Material for this task:

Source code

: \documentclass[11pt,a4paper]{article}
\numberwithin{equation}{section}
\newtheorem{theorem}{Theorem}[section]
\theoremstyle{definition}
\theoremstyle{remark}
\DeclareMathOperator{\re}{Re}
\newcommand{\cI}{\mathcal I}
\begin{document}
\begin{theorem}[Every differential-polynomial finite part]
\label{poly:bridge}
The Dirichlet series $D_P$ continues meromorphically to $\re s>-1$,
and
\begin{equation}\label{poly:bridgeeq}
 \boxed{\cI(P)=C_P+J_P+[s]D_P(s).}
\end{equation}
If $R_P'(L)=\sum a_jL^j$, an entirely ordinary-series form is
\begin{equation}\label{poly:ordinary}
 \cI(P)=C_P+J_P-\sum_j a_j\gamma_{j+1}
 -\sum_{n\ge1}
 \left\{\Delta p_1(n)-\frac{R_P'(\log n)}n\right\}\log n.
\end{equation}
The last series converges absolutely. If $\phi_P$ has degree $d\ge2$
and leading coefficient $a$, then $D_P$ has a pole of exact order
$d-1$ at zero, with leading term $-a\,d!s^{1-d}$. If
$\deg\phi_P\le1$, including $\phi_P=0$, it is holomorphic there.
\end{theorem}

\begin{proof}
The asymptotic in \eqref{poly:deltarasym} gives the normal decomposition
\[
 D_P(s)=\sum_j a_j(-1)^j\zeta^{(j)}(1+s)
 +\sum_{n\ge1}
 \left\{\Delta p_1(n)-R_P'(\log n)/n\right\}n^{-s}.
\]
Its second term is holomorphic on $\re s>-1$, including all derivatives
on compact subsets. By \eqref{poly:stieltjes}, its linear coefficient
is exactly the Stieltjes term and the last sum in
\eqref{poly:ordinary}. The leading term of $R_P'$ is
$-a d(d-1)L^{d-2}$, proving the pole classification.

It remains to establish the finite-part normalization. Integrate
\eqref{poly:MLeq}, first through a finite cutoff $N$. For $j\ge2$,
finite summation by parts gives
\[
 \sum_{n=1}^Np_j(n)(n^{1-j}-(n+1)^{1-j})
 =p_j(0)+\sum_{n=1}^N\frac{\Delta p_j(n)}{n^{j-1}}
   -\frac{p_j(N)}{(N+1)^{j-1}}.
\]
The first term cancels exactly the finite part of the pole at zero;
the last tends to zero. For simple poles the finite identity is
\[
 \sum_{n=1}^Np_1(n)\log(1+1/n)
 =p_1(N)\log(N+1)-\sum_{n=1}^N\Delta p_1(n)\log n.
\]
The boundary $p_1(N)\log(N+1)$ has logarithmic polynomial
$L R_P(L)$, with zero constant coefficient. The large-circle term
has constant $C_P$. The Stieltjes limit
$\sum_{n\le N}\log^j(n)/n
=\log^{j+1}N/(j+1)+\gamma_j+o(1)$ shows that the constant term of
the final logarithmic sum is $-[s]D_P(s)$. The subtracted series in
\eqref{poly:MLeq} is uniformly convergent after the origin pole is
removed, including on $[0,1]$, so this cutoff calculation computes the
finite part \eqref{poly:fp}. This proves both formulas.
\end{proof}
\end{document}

Work to complete: Only the lines from the beginning of the entries through the line bearing "and leading coefficient" should be returned, each exactly as written.

Solution to the problem:
Source code

: \documentclass[11pt,a4paper]{article}
\numberwithin{equation}{section}
\newtheorem{theorem}{Theorem}[section]
\theoremstyle{definition}
\theoremstyle{remark}
\DeclareMathOperator{\re}{Re}
\newcommand{\cI}{\mathcal I}
\begin{document}
\begin{theorem}[Every differential-polynomial finite part]
\label{poly:bridge}
The Dirichlet series $D_P$ continues meromorphically to $\re s>-1$,
and
\begin{equation}\label{poly:bridgeeq}
 \boxed{\cI(P)=C_P+J_P+[s]D_P(s).}
\end{equation}
If $R_P'(L)=\sum a_jL^j$, an entirely ordinary-series form is
\begin{equation}\label{poly:ordinary}
 \cI(P)=C_P+J_P-\sum_j a_j\gamma_{j+1}
 -\sum_{n\ge1}
 \left\{\Delta p_1(n)-\frac{R_P'(\log n)}n\right\}\log n.
\end{equation}
The last series converges absolutely. If $\phi_P$ has degree $d\ge2$
and leading coefficient $a$, then $D_P$ has a pole of exact order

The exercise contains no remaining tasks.